- [Description of the task]
If a line of the material contains "braket", copy it.

======== Provided records

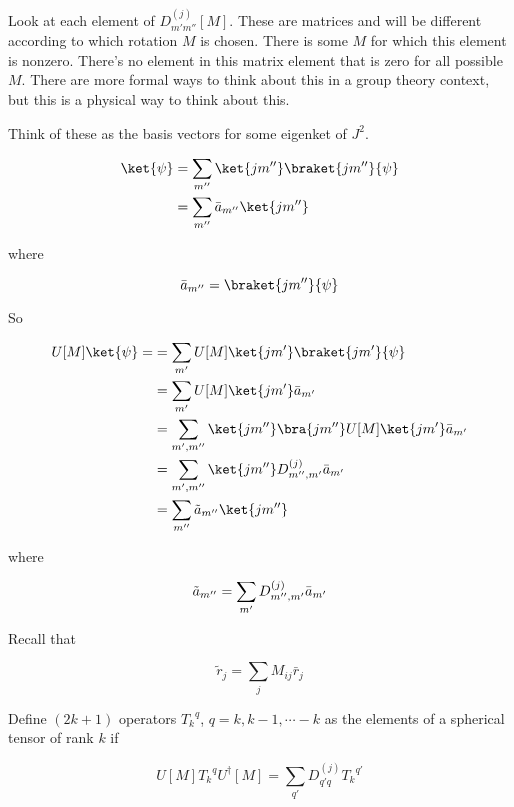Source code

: Look at each element of $D^{(j)}_{m' m''}[M]$.  These are matrices and will be different according to which rotation $M$ is chosen.  There is some $M$ for which this element is nonzero.  There's no element in this matrix element that is zero for all possible $M$.  There are more formal ways to think about this in a group theory context, but this is a physical way to think about this.

Think of these as the basis vectors for some eigenket of $J^2$.

\begin{align*}
\ket{\psi} 
&= \sum_{m''} \ket{j m''} \braket{j m''}{\psi} \\
&= \sum_{m''} \bar{a}_{m''} \ket{j m''}
\end{align*}

where

\begin{equation}\label{eqn:qmTwoL19:n}
\bar{a}_{m''} = \braket{j m''}{\psi} 
\end{equation}

So

\begin{align*}
U[M] \ket{\psi} = 
&= \sum_{m'} U[M] \ket{j m'} \braket{j m'}{\psi} \\
&= \sum_{m'} U[M] \ket{j m'} \bar{a}_{m'} \\
&= \sum_{m', m''} 
\ket{j m''} \bra{j m''}
U[M] \ket{j m'} \bar{a}_{m'} \\
&= \sum_{m', m''} 
\ket{j m''} 
D^{(j)}_{m'', m'}
\bar{a}_{m'} \\
&= \sum_{m''} 
\tilde{a}_{m''} 
\ket{j m''} 
\end{align*}

where 

\begin{equation}\label{eqn:qmTwoL19:n}
\tilde{a}_{m''} = \sum_{m'} D^{(j)}_{m'', m'} \bar{a}_{m'} \\
\end{equation}

Recall that 

\begin{equation}\label{eqn:qmTwoL19:n}
\tilde{r}_j = \sum_j M_{ij} \bar{r}_j
\end{equation}

Define $(2k + 1)$ operators ${T_k}^q$, $q = k, k-1, \cdots -k$ as the elements of a spherical tensor of rank $k$ if 

\begin{equation}\label{eqn:qmTwoL19:n}
U[M] {T_k}^q U^\dagger[M] = \sum_{q'} D^{(j)}_{q' q} {T_k}^{q'}
\end{equation}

================

- [Written answer]
&= \sum_{m''} \ket{j m''} \braket{j m''}{\psi} \\
\bar{a}_{m''} = \braket{j m''}{\psi} 
&= \sum_{m'} U[M] \ket{j m'} \braket{j m'}{\psi} \\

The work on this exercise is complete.